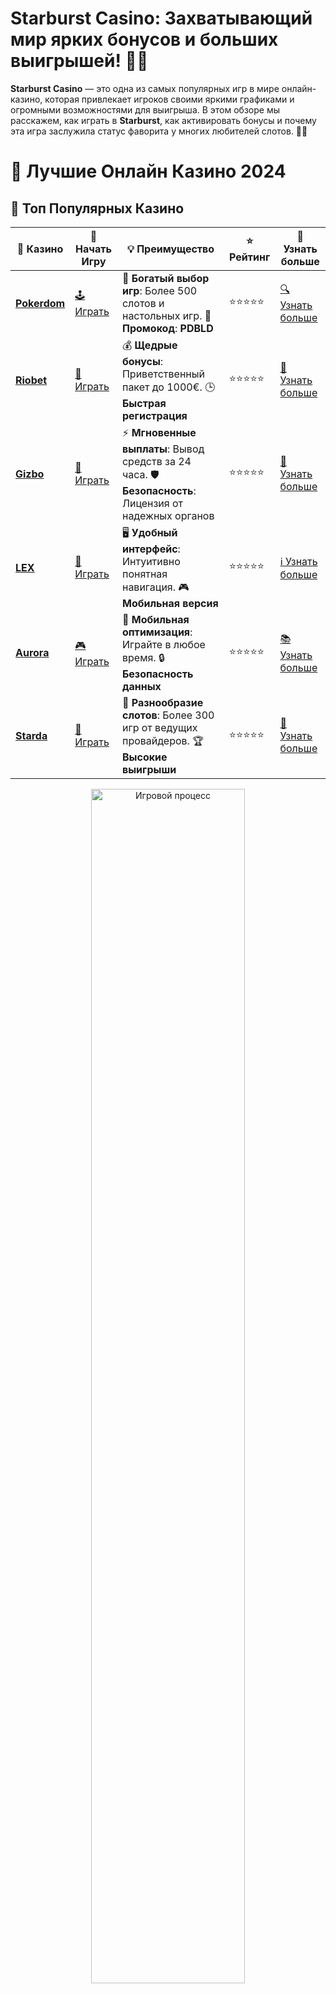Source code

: # **Starburst Casino**: Захватывающий мир ярких бонусов и больших выигрышей! 🌟🎰

**Starburst Casino** — это одна из самых популярных игр в мире онлайн-казино, которая привлекает игроков своими яркими графиками и огромными возможностями для выигрыша. В этом обзоре мы расскажем, как играть в **Starburst**, как активировать бонусы и почему эта игра заслужила статус фаворита у многих любителей слотов. 🚀💎

# 🎰 Лучшие Онлайн Казино 2024

## 🌟 Топ Популярных Казино

| 🎲 **Казино** | 🔗 **Начать Игру** | 💡 **Преимущество** | ⭐ **Рейтинг** | 🔗 **Узнать больше** |
|--------------|---------------------|---------------------|----------------|----------------------|
| [**Pokerdom**](https://brandplay.link/4k77v2yx) | [🕹️ Играть](https://brandplay.link/4k77v2yx) | 🎉 **Богатый выбор игр**: Более 500 слотов и настольных игр. 🎁 **Промокод**: **PDBLD** | ⭐⭐⭐⭐⭐ | [🔍 Узнать больше](https://brandplay.link/4k77v2yx) |
| [**Riobet**](https://brandplay.link/7xBLTPyj) | [🎰 Играть](https://brandplay.link/7xBLTPyj) | 💰 **Щедрые бонусы**: Приветственный пакет до 1000€. 🕒 **Быстрая регистрация** | ⭐⭐⭐⭐⭐ | [📖 Узнать больше](https://brandplay.link/7xBLTPyj) |
| [**Gizbo**](https://brandplay.link/bprXw4YV) | [🎲 Играть](https://brandplay.link/bprXw4YV) | ⚡ **Мгновенные выплаты**: Вывод средств за 24 часа. 🛡️ **Безопасность**: Лицензия от надежных органов | ⭐⭐⭐⭐⭐ | [📝 Узнать больше](https://brandplay.link/bprXw4YV) |
| [**LEX**](https://brandplay.link/zW4hdDFV) | [🤑 Играть](https://brandplay.link/zW4hdDFV) | 🖥️ **Удобный интерфейс**: Интуитивно понятная навигация. 🎮 **Мобильная версия** | ⭐⭐⭐⭐⭐ | [ℹ️ Узнать больше](https://brandplay.link/zW4hdDFV) |
| [**Aurora**](https://10trafic-stat2.com/click/668546556bcc6313411604bd/6766/13032/subaccount) | [🎮 Играть](https://10trafic-stat2.com/click/668546556bcc6313411604bd/6766/13032/subaccount) | 📱 **Мобильная оптимизация**: Играйте в любое время. 🔒 **Безопасность данных** | ⭐⭐⭐⭐⭐ | [📚 Узнать больше](https://10trafic-stat2.com/click/668546556bcc6313411604bd/6766/13032/subaccount) |
| [**Starda**](https://brandplay.link/fB7xwRFL) | [🎯 Играть](https://brandplay.link/fB7xwRFL) | 🎰 **Разнообразие слотов**: Более 300 игр от ведущих провайдеров. 🏆 **Высокие выигрыши** | ⭐⭐⭐⭐⭐ | [🔎 Узнать больше](https://brandplay.link/fB7xwRFL) |

<div align="center">
    <img src="https://i.pinimg.com/originals/87/9e/b9/879eb9354dd0699582408b68f2e253b2.gif" alt="Игровой процесс" width="70%">
</div>

## 💎 Лучшие Бонусы и Акции

| 🎲 **Казино** | 🔗 **Начать Игру** | 💡 **Преимущество** | ⭐ **Рейтинг** | 🔗 **Узнать больше** |
|--------------|---------------------|---------------------|----------------|----------------------|
| [**Kometa**](https://brandplay.link/8ZymQJV8) | [🎰 Играть](https://brandplay.link/8ZymQJV8) | 🎁 **Эксклюзивные бонусы**: Регулярные акции и промо. 🔄 **Программы лояльности** | ⭐⭐⭐⭐☆ | [🔍 Узнать больше](https://brandplay.link/8ZymQJV8) |
| [**R7**](https://brandplay.link/bMd3Yjsw) | [🕹️ Играть](https://brandplay.link/bMd3Yjsw) | 🕒 **Круглосуточная поддержка**: Всегда на связи. 💸 **Высокие лимиты** | ⭐⭐⭐⭐☆ | [📖 Узнать больше](https://brandplay.link/bMd3Yjsw) |
| [**7K**](https://brandplay.link/BvQyFShp) | [🎲 Играть](https://brandplay.link/BvQyFShp) | 🌟 **Эксклюзивные бонусы**: Только для VIP игроков. 🎉 **Сезонные акции** | ⭐⭐⭐⭐☆ | [📝 Узнать больше](https://brandplay.link/BvQyFShp) |
| [**Kent**](https://brandplay.link/Fv2WP3js) | [🤑 Играть](https://brandplay.link/Fv2WP3js) | 📈 **Высокий RTP**: Более 98%. 💼 **Профессиональная поддержка** | ⭐⭐⭐⭐☆ | [ℹ️ Узнать больше](https://brandplay.link/Fv2WP3js) |
| [**1Xslots**](https://brandplay.link/hSB1khtr) | [🎮 Играть](https://brandplay.link/hSB1khtr) | 🎉 **Множество акций**: Еженедельные бонусы и турниры. 🛡️ **Безопасность** | ⭐⭐⭐⭐☆ | [📚 Узнать больше](https://brandplay.link/hSB1khtr) |
| [**Gama**](https://brandplay.link/j6NMKsDz) | [🎯 Играть](https://brandplay.link/j6NMKsDz) | 🔍 **Интуитивный интерфейс**: Легкость использования. 🏅 **Престижные турниры** | ⭐⭐⭐⭐☆ | [🔎 Узнать больше](https://brandplay.link/j6NMKsDz) |

<div align="center">
    <img src="https://i.pinimg.com/originals/87/9e/b9/879eb9354dd0699582408b68f2e253b2.gif" alt="Игровой процесс" width="70%">
</div>

## 🚀 Быстрые Выигрыши и Поддержка

| 🎲 **Казино** | 🔗 **Начать Игру** | 💡 **Преимущество** | ⭐ **Рейтинг** | 🔗 **Узнать больше** |
|--------------|---------------------|---------------------|----------------|----------------------|
| [**Onion**](https://brandplay.link/zBGRVpQ9) | [🎰 Играть](https://brandplay.link/zBGRVpQ9) | 🤑 **Низкие ставки**: Идеально для начинающих. 🔄 **Быстрые выводы** | ⭐⭐⭐⭐☆ | [🔍 Узнать больше](https://brandplay.link/zBGRVpQ9) |
| [**Чемпион**](https://temon-gter.cfd/go/lRq?p80412p304504pcc44t17455) | [🕹️ Играть](https://temon-gter.cfd/go/lRq?p80412p304504pcc44t17455) | 🏅 **Лояльная программа**: Награды за активность. 🎁 **Ежемесячные бонусы** | ⭐⭐⭐⭐☆ | [📖 Узнать больше](https://temon-gter.cfd/go/lRq?p80412p304504pcc44t17455) |
| [**Vavada**](https://vavadapartner.pro/?promo=ea5c9275-6854-4505-94fc-95ab18221945-linkb2) | [🎲 Играть](https://vavadapartner.pro/?promo=ea5c9275-6854-4505-94fc-95ab18221945-linkb2) | 🚀 **Быстрая регистрация**: Начните играть мгновенно. 🔐 **Безопасные транзакции** | ⭐⭐⭐⭐☆ | [📝 Узнать больше](https://vavadapartner.pro/?promo=ea5c9275-6854-4505-94fc-95ab18221945-linkb2) |
| [**Friends**](https://gofriends.kim/linkb2) | [🤑 Играть](https://gofriends.kim/linkb2) | 🤝 **Социальные игры**: Играйте с друзьями. 🌐 **Мультиплатформенность** | ⭐⭐⭐⭐☆ | [ℹ️ Узнать больше](https://gofriends.kim/linkb2) |
| [**1WIN**](https://brandplay.link/smXVpBbG) | [🎮 Играть](https://brandplay.link/smXVpBbG) | 🏆 **Спортивные ставки**: Широкий выбор видов спорта. 💵 **Высокие коэффициенты** | ⭐⭐⭐⭐☆ | [📚 Узнать больше](https://brandplay.link/smXVpBbG) |
| [**Drip**](https://drp-ircp01.com/c07e6a3db) | [🎯 Играть](https://drp-ircp01.com/c07e6a3db) | 🌐 **Инновационные игры**: Новейшие игровые технологии. 🛡️ **Высокая безопасность** | ⭐⭐⭐⭐☆ | [🔎 Узнать больше](https://drp-ircp01.com/c07e6a3db) |
| [**JoyCasino**](https://rpc30.call2me.pro/?/ru/registration?apkpop=0&partner=p24970p3291217pc98f) | [🎰 Играть](https://rpc30.call2me.pro/?/ru/registration?apkpop=0&partner=p24970p3291217pc98f) | 🎁 **Приятные бонусы**: Ежедневные акции и подарки. 🕹️ **Разнообразие игр** | ⭐⭐⭐⭐☆ | [🔍 Узнать больше](https://rpc30.call2me.pro/?/ru/registration?apkpop=0&partner=p24970p3291217pc98f) |

<div align="center">
    <img src="https://i.pinimg.com/originals/87/9e/b9/879eb9354dd0699582408b68f2e253b2.gif" alt="Игровой процесс" width="70%">
</div>
---

✨ **Выбирайте лучшее казино для себя и наслаждайтесь игрой! Удачи!** ✨
![Starburst Casino](https://i.pinimg.com/originals/a9/29/6e/a9296ea1cf6a7c20a985e593451f0323.png)

### Что такое **Starburst Casino**? 🌟

**Starburst Casino** — это слот-игра, разработанная компанией NetEnt, которая завоевала популярность благодаря своей простоте, яркому визуальному стилю и захватывающим бонусным раундам. Этот слот предлагает игрокам уникальные возможности для выигрыша благодаря своим ярким символам, в том числе драгоценным камням и звёздам, которые появляются на барабанах.

### Особенности игры **Starburst** 🎰

1. **5 барабанов и 10 линий выплат** 🔄  
   В **Starburst Casino** используется классическая структура с 5 барабанами и 10 активными линиями выплат. Это даёт игрокам массу возможностей для создания выигрышных комбинаций. Простота игры позволяет новичкам легко освоить её, но и опытные игроки найдут здесь свои преимущества.

2. **Расширяющиеся дикие символы** 🃏  
   Одной из особенностей **Starburst** является функция расширяющихся диких символов. Когда на экране появляется Wild-символ (звезда), он расширяется на весь барабан и активирует повторный спин, что увеличивает шанс на выигрыш.

3. **Максимальный выигрыш** 💸  
   Игроки могут выиграть до 50 000 монет за одну игру. В сочетании с расширяющимися дикими символами и повторными спинами это делает **Starburst** захватывающим выбором для тех, кто ищет большие выигрыши.

### Как играть в **Starburst Casino**? 🎮

1. **Выбор казино** 🎯  
   Чтобы начать играть в **Starburst Casino**, сначала выберите надежное онлайн-казино, которое предлагает этот слот. Убедитесь, что казино лицензировано и предлагает безопасные способы оплаты и вывода средств.

2. **Регистрация и депозиты** 💳  
   После выбора казино зарегистрируйтесь и сделайте депозит на свой игровой счет. Не забудьте проверить, есть ли на сайте промокоды или бонусы, которые могут помочь вам начать игру с дополнительным капиталом.

3. **Настройка ставки** 🎲  
   В **Starburst Casino** можно настроить размер ставки перед каждым спином. Вы можете выбрать размер монеты и количество линий, на которых хотите играть. Это позволяет адаптировать игру под ваш бюджет и предпочтения.

4. **Запуск игры** 🚀  
   После настройки ставки нажмите кнопку «Spin» и наслаждайтесь игрой! В **Starburst** вы будете видеть яркие символы драгоценных камней, которые могут принести большие выигрыши.

### Почему стоит играть в **Starburst Casino**? 🔥

1. **Простота игры** 🧩  
   **Starburst** — это игра, которая легко освоить, даже если вы новичок в мире онлайн-казино. Нет сложных правил или функций, и все внимание уделено созданию выигрышных комбинаций.

2. **Яркие визуальные эффекты** 🌈  
   Графика и анимации в **Starburst** делают игру визуально привлекательной. Плавные анимации, яркие драгоценные камни и звезды создают уникальную атмосферу, которая поглощает игроков с первого спина.

3. **Дикие символы и повторные спины** 🎰  
   Функция расширяющихся диких символов и повторных спинов значительно увеличивает шансы на выигрыш. Каждый раз, когда появляется дикий символ, на экране может возникнуть дополнительная возможность для создания выигрышной комбинации.

4. **Популярность среди игроков** 💬  
   **Starburst** уже несколько лет является одним из самых популярных слотов в мире, и это неудивительно. Множество казино предлагают эту игру, а её простота и возможность выигрыша делают её любимой среди игроков.

### Где играть в **Starburst Casino**? 🌐

1. **Онлайн-казино с лицензией** 🏆  
   Чтобы играть в **Starburst**, выберите лицензированное онлайн-казино, которое предлагает этот слот. Убедитесь, что казино имеет хорошие отзывы и предлагает безопасные методы оплаты и вывода средств.

2. **Мобильные казино** 📱  
   **Starburst** доступен для игры не только на компьютере, но и на мобильных устройствах. Вы можете наслаждаться игрой на своем смартфоне или планшете, что позволяет играть в любое время и в любом месте.

3. **Бонусы и промокоды** 🎁  
   Многие онлайн-казино предлагают бонусы для игроков, которые выбирают **Starburst**. Это могут быть бесплатные вращения или бонусы на депозит, которые помогут вам начать игру с дополнительными средствами.

### Преимущества игры в **Starburst Casino** 🚀

1. **Гибкие ставки** 💰  
   **Starburst** позволяет игрокам настроить размер ставки под свой бюджет. Это делает игру доступной для игроков с разными предпочтениями и возможностями.

2. **Множество возможностей для выигрыша** 🎯  
   Расширяющиеся дикие символы и повторные спины предоставляют массу шансов на крупные выигрыши. Вы можете ожидать новые возможности для победы после каждого спина.

3. **Доступность** 🏠  
   **Starburst** доступен на большинстве платформ казино, как на десктопах, так и на мобильных устройствах. Вы можете наслаждаться игрой, где бы вы ни находились.

### Заключение

**Starburst Casino** — это увлекательный слот, который идеально подходит как для новичков, так и для опытных игроков. Простота игры, яркие графические эффекты и возможность выиграть большие деньги делают его фаворитом среди любителей слотов. Попробуйте свои силы в **Starburst** и получите незабываемые впечатления от игры в онлайн-казино! 🎰🌟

**About this task:** In the material above, transcribe exactly the lines beginning at the one with "бонусы**: Ежедневные акции" and ending at the one with "3. **Максимальный выигрыш** 💸", both included.

**Solution for this problem:**
| [**JoyCasino**](https://rpc30.call2me.pro/?/ru/registration?apkpop=0&partner=p24970p3291217pc98f) | [🎰 Играть](https://rpc30.call2me.pro/?/ru/registration?apkpop=0&partner=p24970p3291217pc98f) | 🎁 **Приятные бонусы**: Ежедневные акции и подарки. 🕹️ **Разнообразие игр** | ⭐⭐⭐⭐☆ | [🔍 Узнать больше](https://rpc30.call2me.pro/?/ru/registration?apkpop=0&partner=p24970p3291217pc98f) |

<div align="center">
    <img src="https://i.pinimg.com/originals/87/9e/b9/879eb9354dd0699582408b68f2e253b2.gif" alt="Игровой процесс" width="70%">
</div>
---

✨ **Выбирайте лучшее казино для себя и наслаждайтесь игрой! Удачи!** ✨
![Starburst Casino](https://i.pinimg.com/originals/a9/29/6e/a9296ea1cf6a7c20a985e593451f0323.png)

### Что такое **Starburst Casino**? 🌟

**Starburst Casino** — это слот-игра, разработанная компанией NetEnt, которая завоевала популярность благодаря своей простоте, яркому визуальному стилю и захватывающим бонусным раундам. Этот слот предлагает игрокам уникальные возможности для выигрыша благодаря своим ярким символам, в том числе драгоценным камням и звёздам, которые появляются на барабанах.

### Особенности игры **Starburst** 🎰

1. **5 барабанов и 10 линий выплат** 🔄  
   В **Starburst Casino** используется классическая структура с 5 барабанами и 10 активными линиями выплат. Это даёт игрокам массу возможностей для создания выигрышных комбинаций. Простота игры позволяет новичкам легко освоить её, но и опытные игроки найдут здесь свои преимущества.

2. **Расширяющиеся дикие символы** 🃏  
   Одной из особенностей **Starburst** является функция расширяющихся диких символов. Когда на экране появляется Wild-символ (звезда), он расширяется на весь барабан и активирует повторный спин, что увеличивает шанс на выигрыш.

3. **Максимальный выигрыш** 💸  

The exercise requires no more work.